The World Ocean Council held a Roundtable on the High Seas Treaty on 22 March to explore its implications for ocean business and investment. The meeting summary follows.
➣ Watch the Roundtable Recording
➣ View the Presentation
- Paul Holthus, CEO, World Ocean Council – Opening Address
- Peter Hinchliffe, Consultant, Former Secretary General of International Chamber of Shipping (ICS) – Moderator
- Farzaneh Shakeri, Consultant, International and Environmental Law Unit, Legal Vice Presidency, World Bank
- Greg Fisk, Global Lead for Climate, BMT
- Peter Glazebrook, Environment Science and Law, University of Queensland
Implications: Area-based Management Tool (ABMT)

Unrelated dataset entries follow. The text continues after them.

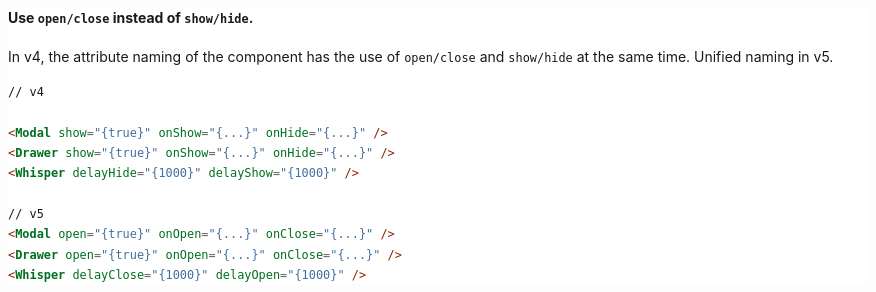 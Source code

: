 #### Use `open/close` instead of `show/hide`.

In v4, the attribute naming of the component has the use of `open/close` and `show/hide` at the same time. Unified naming in v5.

```html
// v4

<Modal show="{true}" onShow="{...}" onHide="{...}" />
<Drawer show="{true}" onShow="{...}" onHide="{...}" />
<Whisper delayHide="{1000}" delayShow="{1000}" />

// v5
<Modal open="{true}" onOpen="{...}" onClose="{...}" />
<Drawer open="{true}" onOpen="{...}" onClose="{...}" />
<Whisper delayClose="{1000}" delayOpen="{1000}" />
```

- Interaction of ABMT with Article 87 of the UNCLOS – Article 87 Freedom of the high seas: (a) freedom of navigation; (b) freedom of overflight; (c) freedom to lay submarine cables and pipelines, subject to Part VI; (d) freedom to construct artificial islands; (e) freedom of fishing; (f) freedom of scientific research.
- Criteria for Proposals – includes social and economic considerations
- Proposals must list and describe “Human activities in the area, including uses by Indigenous Peoples and local communities, and their possible impact, if any”

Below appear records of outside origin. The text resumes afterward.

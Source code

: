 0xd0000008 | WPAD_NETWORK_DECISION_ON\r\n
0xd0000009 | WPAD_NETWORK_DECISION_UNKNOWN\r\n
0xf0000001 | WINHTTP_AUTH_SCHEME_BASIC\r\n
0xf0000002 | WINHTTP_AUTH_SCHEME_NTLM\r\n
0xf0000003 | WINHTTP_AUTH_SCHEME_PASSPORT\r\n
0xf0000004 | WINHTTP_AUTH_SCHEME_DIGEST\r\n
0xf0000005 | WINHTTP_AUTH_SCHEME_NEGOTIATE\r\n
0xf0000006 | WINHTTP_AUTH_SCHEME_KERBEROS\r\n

- Secretariat will run consultation during preparation with the private sector
Implications: Environmental Impact Assessment (EIA)
- The tiered approach to EIA assessment should assist in limiting unjustified reporting requirements
- The recommendatory role of the Scientific and Technical Body (STB) to the CoP (and thereby to the Parties) in supplying best practice EIA standards and guidelines for consideration, will potentially act as benchmarking
- The review and recommendatory role of STB (to parties and CoP) as regards all EIA reports from screening to final impact reports and the lodgement of all reports and decisions on the CHM should help build confidence through transparency of the decision-making
- A process for managing unforeseen impacts or breaches of approval has been addressed
- As it was decided that the EIA process should be state-led in this Agreement, industry should keep abreast of the approvals process developed by their respective operating jurisdictions
Implications: Marine Genetic Resources (MGR)
- “Genetic” and “utilization” are the key tests of MGR under the agreement
- No involvement for fishing activities (regulated elsewhere) that do not tap genetic attributes of marine resources
- Included will be new biotechnology research aimed at potential production of new materials and compounds derived from newly discovered biota (e.g., for pharmaceutical, ag supplement, cosmetic and nanotech)
- Others will be excluded (seafood, health supplements, aquaculture food) since they do not require production through use of the genetic characteristics of marine biota. They harvest already existing resources
- Ocean industries should consider reviewing current and planned product lines for potential MGR sharing responsibilities under the Agreement
UN Process ahead
- Convening of parties to sign the treaty for adoption, possibly by the end of June
- Progressive deposits of ratification, adoption, approval, and accession instruments to UN by signature states
- Entry into Force of Agreement will occur 120 days following deposit of the 60th instrument of ratification, approval, acceptance, or accession (Art 61)
Strengths and Limitations of the Agreement
1. Strengths include
- The coverage of key elements of high seas activity, namely AMBT, EIA and MGR, together with CB and TMT
- The importance of transparency of process is emphasized throughout by funneling all interactions through the CHM under auspices of CoP
- The Science and Technical Body (a subsidiary body of CoP) is required to benchmark best practice and provide recommendations on activity impacts for consideration to Parties and to CoP
- The possibility to ask for an advisory opinion from ITLOS. In addition to the possibility to interpret the provisions of the treaty, this gives stakeholders other than States a platform to express their views without having the right to vote.
2. Limitations include
- Agreement’s links to other regulatory authorities and their frameworks (IMO/ MARPOL and ISA/seabed mining).
- Proposed processes for the application of precautionary principle, traditional knowledge input mechanisms , funding mechanisms and compliance considerations.
Additional clarity will emerge from the first meeting of the CoP.